I think I understood you wrongly, Dione, and perhaps that got the discussion going in the wrong direction.
I think there are several ways of approaching this question, because in fact the word believe is used in several different ways. Colloquially, it's quite often used as a synonym for 'I think' -- as in, 'He should be here in five minutes, I believe he was getting the 10.30 train.' And by the same token it is often used as a synonym for "I am of the opinion that", as in "it's my belief that if Gordon Brown had called an election in the autumn of 2009, he would have won it".
Neither of these very common usages have much relation to the definitions cited by Pedro and Technodad, in which 'believe' carries a lot of epistemological weight -- and their definitions are phrased to make any belief inherently fallacious because, by definition, a belief lacks evidence.
However, specialsubject's example is an interesting one: "I believe that if I drop this laptop, it won't hit the ceiling", because this, for specialsubject is an example of a belief where there is evidence. Except that there isn't as Hume showed as long ago as the eighteenth century, we cannot take past occurrences as evidence of future recurrences of the same phenomena. Just because the laptop hit the floor there is no certainty that it will not float up to the ceiling next time, because there may be larger patterns at work of which we are unaware. Nevertheless, we normally assume that past experiences do predict future phenomena, and this is, in Pedro and Technodad's sense, a "belief": an acceptance that something is true without verifiable evidence. In that sense we all have beliefs about the world around us even those people who think they do not have any beliefs.
Just to clarify two points from my post. The first is that the Indiana Jones invisible bridge was an analogy not of my own supernatural powers (which I don't have), but of the way that belief in God means I trust what I cannot see. I do walk over the bridge (just as I eat and drink and pay bills) in the sense that I depend upon God.
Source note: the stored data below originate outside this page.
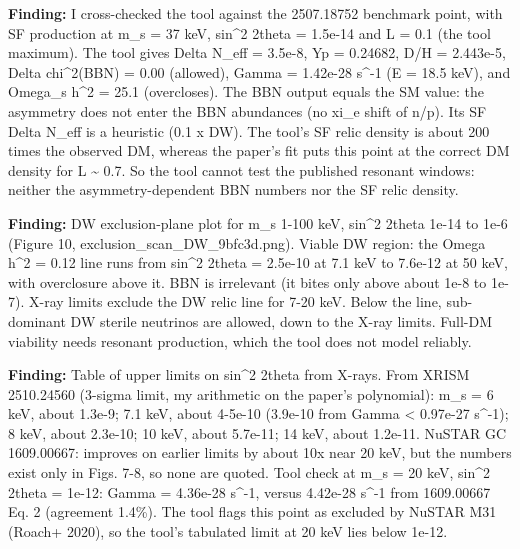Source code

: \documentclass[11pt,a4paper]{article}
\begin{document}
\textbf{Finding:} I cross-checked the tool against the 2507.18752 benchmark point, with SF production at m\_s = 37 keV, sin\textasciicircum{}2 2theta = 1.5e-14 and L = 0.1 (the tool maximum). The tool gives Delta N\_eff = 3.5e-8, Yp = 0.24682, D/H = 2.443e-5, Delta chi\textasciicircum{}2(BBN) = 0.00 (allowed), Gamma = 1.42e-28 s\textasciicircum{}-1 (E = 18.5 keV), and Omega\_s h\textasciicircum{}2 = 25.1 (overcloses). The BBN output equals the SM value: the asymmetry does not enter the BBN abundances (no xi\_e shift of n/p). Its SF Delta N\_eff is a heuristic (0.1 x DW). The tool's SF relic density is about 200 times the observed DM, whereas the paper's fit puts this point at the correct DM density for L \textasciitilde{} 0.7. So the tool cannot test the published resonant windows: neither the asymmetry-dependent BBN numbers nor the SF relic density.

\textbf{Finding:} DW exclusion-plane plot for m\_s 1-100 keV, sin\textasciicircum{}2 2theta 1e-14 to 1e-6 (Figure 10, exclusion\_scan\_DW\_9bfc3d.png). Viable DW region: the Omega h\textasciicircum{}2 = 0.12 line runs from sin\textasciicircum{}2 2theta = 2.5e-10 at 7.1 keV to 7.6e-12 at 50 keV, with overclosure above it. BBN is irrelevant (it bites only above about 1e-8 to 1e-7). X-ray limits exclude the DW relic line for 7-20 keV. Below the line, sub-dominant DW sterile neutrinos are allowed, down to the X-ray limits. Full-DM viability needs resonant production, which the tool does not model reliably.

\textbf{Finding:} Table of upper limits on sin\textasciicircum{}2 2theta from X-rays. From XRISM 2510.24560 (3-sigma limit, my arithmetic on the paper's polynomial): m\_s = 6 keV, about 1.3e-9; 7.1 keV, about 4-5e-10 (3.9e-10 from Gamma \textless{} 0.97e-27 s\textasciicircum{}-1); 8 keV, about 2.3e-10; 10 keV, about 5.7e-11; 14 keV, about 1.2e-11. NuSTAR GC 1609.00667: improves on earlier limits by about 10x near 20 keV, but the numbers exist only in Figs. 7-8, so none are quoted. Tool check at m\_s = 20 keV, sin\textasciicircum{}2 2theta = 1e-12: Gamma = 4.36e-28 s\textasciicircum{}-1, versus 4.42e-28 s\textasciicircum{}-1 from 1609.00667 Eq. 2 (agreement 1.4\%). The tool flags this point as excluded by NuSTAR M31 (Roach+ 2020), so the tool's tabulated limit at 20 keV lies below 1e-12.
\end{document}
And the quote from Lewis, I understand not as meaning that Christianity is a prism, but that it is the medium through which Lewis sees everything. Another way of putting it is the wonderful line from Psalm 36: In you is the fountain of life; by your light we see light.' God is prior to and outside of the cosmos, and only by his light (or through his existence) can we know anything of the cosmos. But that's a bit of a tangent to this discussion.